§ WHAT YOU SHOULD DO: Somewhere below is a line with "- [ ] **Scheduled" and, later, a line with "3. I'll implement"; repeat those two lines and all the lines between them, exactly as they are.

Collected data
=== Begin Enclosure ===

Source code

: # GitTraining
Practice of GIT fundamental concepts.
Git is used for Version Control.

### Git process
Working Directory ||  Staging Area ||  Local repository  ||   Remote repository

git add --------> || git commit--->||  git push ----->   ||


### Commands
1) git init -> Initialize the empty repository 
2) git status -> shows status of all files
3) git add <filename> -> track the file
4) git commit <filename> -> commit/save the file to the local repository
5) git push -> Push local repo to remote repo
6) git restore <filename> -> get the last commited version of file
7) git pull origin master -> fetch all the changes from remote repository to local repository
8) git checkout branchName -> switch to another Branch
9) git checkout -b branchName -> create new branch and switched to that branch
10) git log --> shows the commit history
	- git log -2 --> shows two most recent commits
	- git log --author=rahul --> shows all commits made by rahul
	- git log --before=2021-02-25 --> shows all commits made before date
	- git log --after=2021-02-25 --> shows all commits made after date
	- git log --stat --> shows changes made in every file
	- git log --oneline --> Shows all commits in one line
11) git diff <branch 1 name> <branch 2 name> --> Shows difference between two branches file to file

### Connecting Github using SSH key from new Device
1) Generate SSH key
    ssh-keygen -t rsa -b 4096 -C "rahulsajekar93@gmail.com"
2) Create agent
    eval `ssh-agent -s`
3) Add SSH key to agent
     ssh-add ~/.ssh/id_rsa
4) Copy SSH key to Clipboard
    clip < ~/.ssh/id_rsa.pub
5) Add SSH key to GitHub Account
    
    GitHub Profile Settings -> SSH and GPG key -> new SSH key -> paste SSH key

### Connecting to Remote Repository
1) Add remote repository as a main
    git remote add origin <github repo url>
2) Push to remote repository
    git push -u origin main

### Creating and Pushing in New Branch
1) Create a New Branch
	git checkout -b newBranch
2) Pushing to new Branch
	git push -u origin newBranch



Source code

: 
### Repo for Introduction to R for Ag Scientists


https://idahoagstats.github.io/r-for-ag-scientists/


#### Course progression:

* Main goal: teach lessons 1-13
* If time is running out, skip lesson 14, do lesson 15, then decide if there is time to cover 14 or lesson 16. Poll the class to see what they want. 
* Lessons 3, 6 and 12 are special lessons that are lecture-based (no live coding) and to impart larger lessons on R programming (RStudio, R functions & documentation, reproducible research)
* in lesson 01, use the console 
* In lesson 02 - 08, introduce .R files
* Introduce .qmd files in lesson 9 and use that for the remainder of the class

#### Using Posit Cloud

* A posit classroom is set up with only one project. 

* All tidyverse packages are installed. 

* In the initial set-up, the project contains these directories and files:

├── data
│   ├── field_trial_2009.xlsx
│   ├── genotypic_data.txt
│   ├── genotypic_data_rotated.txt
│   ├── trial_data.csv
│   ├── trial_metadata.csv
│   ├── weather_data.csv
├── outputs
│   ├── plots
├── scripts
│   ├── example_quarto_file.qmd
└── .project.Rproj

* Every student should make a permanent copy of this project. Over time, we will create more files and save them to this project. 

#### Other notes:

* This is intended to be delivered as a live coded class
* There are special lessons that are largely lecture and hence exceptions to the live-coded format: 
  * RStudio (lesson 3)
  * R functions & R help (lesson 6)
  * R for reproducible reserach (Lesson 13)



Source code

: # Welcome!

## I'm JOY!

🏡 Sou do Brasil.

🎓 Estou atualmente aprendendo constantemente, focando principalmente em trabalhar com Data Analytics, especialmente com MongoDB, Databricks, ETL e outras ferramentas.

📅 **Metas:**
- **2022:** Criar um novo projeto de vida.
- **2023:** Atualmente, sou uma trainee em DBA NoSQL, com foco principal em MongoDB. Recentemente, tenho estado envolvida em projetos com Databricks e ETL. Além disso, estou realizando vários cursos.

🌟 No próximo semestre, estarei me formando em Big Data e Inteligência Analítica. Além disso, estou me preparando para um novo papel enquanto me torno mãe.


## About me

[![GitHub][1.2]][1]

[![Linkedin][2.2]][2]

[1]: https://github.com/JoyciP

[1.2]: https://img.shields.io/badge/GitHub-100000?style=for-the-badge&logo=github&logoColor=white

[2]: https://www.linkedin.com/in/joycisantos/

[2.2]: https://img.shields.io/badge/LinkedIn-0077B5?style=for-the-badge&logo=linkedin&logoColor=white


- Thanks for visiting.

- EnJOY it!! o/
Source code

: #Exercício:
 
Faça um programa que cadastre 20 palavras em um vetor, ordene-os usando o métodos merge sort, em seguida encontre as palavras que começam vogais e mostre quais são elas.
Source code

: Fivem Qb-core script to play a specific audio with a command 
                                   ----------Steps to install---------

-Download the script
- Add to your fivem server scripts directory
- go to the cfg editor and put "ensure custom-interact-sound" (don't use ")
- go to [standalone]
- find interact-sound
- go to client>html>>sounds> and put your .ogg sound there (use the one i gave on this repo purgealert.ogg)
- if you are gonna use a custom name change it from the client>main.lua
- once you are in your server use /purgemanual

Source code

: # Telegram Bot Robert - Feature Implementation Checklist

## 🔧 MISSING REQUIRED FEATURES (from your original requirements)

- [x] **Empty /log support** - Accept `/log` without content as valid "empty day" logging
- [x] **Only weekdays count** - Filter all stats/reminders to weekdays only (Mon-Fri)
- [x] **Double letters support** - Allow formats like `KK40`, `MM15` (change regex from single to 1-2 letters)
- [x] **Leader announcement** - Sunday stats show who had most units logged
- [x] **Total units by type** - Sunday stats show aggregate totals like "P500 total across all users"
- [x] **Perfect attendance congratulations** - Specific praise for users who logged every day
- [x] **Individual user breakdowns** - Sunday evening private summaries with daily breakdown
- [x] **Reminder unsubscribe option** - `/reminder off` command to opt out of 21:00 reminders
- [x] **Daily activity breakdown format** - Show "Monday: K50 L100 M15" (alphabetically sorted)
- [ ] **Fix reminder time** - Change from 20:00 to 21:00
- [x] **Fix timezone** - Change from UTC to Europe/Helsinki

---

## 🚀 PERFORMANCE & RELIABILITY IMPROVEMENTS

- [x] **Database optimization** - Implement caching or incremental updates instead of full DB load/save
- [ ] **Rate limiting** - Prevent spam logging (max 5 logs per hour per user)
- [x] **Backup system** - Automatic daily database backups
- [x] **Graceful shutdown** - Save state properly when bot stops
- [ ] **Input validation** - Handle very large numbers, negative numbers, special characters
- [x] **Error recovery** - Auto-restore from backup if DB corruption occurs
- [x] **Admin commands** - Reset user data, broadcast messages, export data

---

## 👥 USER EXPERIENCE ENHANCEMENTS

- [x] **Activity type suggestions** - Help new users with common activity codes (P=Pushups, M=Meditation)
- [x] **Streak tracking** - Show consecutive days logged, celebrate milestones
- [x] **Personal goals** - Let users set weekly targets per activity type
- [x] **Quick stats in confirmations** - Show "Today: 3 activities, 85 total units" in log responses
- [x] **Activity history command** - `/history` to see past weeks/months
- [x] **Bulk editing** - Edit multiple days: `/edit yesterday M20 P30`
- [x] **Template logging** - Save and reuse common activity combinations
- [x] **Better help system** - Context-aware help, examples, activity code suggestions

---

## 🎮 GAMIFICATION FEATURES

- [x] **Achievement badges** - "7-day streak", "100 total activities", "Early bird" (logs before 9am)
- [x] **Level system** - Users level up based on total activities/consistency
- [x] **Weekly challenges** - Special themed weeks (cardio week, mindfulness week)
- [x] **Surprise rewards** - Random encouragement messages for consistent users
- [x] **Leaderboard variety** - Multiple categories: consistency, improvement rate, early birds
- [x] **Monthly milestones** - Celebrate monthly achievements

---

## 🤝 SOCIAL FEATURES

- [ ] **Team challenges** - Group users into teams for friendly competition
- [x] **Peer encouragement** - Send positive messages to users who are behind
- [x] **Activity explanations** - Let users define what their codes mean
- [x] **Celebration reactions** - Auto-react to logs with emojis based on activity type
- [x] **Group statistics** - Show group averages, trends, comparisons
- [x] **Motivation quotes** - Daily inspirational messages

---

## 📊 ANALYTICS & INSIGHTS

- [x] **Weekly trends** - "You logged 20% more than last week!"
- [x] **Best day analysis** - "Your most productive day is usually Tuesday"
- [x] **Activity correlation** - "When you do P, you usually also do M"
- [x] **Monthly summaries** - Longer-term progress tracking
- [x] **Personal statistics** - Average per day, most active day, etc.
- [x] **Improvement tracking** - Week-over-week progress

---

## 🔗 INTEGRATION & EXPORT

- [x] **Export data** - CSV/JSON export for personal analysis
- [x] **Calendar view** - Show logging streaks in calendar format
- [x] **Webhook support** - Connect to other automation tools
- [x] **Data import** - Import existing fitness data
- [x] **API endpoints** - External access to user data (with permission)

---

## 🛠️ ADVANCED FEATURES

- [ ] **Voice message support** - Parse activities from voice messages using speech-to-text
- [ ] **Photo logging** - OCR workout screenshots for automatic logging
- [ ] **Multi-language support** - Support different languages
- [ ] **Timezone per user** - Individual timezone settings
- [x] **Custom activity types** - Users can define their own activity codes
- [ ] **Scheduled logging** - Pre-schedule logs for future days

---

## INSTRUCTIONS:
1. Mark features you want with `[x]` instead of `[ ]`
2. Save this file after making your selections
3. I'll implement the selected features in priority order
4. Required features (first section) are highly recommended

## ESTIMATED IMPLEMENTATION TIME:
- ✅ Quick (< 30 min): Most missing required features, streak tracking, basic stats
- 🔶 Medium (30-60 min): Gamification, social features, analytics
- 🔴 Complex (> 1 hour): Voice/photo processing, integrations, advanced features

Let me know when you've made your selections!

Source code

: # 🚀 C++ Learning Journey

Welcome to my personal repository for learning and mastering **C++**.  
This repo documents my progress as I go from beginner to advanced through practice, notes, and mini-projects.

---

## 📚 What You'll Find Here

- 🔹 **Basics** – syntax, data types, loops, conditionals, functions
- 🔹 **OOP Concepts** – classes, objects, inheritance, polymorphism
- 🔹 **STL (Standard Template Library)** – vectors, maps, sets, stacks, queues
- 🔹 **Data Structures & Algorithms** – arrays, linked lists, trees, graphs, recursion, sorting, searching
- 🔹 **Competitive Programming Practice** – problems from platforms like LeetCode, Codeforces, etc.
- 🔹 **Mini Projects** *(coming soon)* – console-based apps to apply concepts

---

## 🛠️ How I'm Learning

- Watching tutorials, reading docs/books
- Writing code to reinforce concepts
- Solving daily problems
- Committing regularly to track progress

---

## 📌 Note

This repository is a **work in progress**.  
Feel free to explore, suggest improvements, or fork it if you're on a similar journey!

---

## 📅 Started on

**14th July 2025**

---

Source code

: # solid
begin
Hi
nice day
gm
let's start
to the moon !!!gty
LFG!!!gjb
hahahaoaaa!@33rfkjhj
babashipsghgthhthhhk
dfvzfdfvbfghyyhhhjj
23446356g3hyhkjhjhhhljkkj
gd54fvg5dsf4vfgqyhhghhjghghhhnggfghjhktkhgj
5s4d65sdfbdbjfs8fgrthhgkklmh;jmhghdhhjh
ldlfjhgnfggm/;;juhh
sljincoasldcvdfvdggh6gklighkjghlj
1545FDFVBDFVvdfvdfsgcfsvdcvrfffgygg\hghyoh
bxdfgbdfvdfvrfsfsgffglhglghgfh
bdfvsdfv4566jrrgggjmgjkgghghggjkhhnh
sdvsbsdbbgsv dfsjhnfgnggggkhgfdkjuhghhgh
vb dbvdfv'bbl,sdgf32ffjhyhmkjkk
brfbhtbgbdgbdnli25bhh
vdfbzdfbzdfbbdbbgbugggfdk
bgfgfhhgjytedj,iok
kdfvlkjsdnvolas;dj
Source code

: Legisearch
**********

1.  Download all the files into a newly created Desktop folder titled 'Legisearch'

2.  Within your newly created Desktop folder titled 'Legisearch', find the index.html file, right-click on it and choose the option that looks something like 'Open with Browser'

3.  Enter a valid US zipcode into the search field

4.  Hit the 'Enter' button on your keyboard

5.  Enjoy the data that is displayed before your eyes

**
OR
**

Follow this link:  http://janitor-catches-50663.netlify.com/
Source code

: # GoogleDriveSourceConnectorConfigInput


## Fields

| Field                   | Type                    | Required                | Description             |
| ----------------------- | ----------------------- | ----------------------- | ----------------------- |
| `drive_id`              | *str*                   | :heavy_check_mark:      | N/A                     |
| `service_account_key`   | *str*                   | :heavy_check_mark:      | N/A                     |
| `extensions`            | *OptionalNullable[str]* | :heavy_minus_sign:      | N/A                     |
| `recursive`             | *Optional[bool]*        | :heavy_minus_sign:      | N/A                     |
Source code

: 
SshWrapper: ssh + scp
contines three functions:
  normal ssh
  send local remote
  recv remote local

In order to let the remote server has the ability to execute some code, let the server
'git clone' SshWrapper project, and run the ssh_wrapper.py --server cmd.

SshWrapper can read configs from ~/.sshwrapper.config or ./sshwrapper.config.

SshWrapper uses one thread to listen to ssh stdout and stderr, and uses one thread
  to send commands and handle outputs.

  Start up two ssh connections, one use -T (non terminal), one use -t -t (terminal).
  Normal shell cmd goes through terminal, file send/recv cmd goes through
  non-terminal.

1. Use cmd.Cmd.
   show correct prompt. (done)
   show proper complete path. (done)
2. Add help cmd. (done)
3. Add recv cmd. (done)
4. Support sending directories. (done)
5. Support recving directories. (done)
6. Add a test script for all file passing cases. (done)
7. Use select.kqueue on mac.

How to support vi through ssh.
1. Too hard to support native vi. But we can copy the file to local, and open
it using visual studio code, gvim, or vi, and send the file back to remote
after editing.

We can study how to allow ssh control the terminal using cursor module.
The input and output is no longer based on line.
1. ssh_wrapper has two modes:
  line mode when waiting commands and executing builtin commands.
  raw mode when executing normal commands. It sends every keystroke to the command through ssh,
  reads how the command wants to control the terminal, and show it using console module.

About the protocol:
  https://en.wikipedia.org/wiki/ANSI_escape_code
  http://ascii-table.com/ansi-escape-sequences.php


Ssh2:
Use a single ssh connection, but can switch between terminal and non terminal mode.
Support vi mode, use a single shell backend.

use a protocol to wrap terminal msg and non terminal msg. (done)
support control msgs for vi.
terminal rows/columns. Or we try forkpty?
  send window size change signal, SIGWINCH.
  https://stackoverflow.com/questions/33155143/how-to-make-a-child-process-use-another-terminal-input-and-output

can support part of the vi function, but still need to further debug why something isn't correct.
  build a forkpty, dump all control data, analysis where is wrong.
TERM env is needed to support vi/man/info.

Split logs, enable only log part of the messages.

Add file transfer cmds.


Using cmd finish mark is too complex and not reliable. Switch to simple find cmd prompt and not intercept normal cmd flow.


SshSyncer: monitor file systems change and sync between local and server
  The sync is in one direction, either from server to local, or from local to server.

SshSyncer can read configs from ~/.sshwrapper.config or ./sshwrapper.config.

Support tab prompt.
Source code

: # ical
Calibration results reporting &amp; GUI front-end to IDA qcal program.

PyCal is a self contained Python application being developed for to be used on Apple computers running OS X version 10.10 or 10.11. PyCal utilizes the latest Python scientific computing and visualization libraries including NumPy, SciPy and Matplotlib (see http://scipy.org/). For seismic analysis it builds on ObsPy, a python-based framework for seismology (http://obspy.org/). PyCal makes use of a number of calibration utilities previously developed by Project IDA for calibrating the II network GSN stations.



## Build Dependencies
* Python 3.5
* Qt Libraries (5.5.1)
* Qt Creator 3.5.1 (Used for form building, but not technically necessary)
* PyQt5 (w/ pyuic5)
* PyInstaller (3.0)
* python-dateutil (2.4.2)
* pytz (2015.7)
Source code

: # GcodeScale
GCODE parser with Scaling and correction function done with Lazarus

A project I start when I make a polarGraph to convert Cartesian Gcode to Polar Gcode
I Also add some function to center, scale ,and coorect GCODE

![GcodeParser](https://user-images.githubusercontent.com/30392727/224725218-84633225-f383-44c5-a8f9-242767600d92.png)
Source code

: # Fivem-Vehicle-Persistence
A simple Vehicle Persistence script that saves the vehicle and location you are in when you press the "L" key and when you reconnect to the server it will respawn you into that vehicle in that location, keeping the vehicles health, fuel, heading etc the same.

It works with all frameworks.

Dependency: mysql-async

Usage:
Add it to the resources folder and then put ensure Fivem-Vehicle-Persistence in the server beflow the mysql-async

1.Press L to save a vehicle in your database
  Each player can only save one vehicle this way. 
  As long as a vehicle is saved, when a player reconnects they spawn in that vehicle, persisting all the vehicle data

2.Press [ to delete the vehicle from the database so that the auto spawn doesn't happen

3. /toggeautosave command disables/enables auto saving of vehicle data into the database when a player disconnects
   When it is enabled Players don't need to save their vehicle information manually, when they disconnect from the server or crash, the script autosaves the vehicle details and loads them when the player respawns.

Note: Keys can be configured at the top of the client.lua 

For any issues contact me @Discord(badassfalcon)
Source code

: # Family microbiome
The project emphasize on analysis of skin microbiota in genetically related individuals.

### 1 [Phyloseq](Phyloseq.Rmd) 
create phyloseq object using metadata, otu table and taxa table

=== End Enclosure ===

§ TASK RESPONSE:
- [ ] **Scheduled logging** - Pre-schedule logs for future days

---

## INSTRUCTIONS:
1. Mark features you want with `[x]` instead of `[ ]`
2. Save this file after making your selections
3. I'll implement the selected features in priority order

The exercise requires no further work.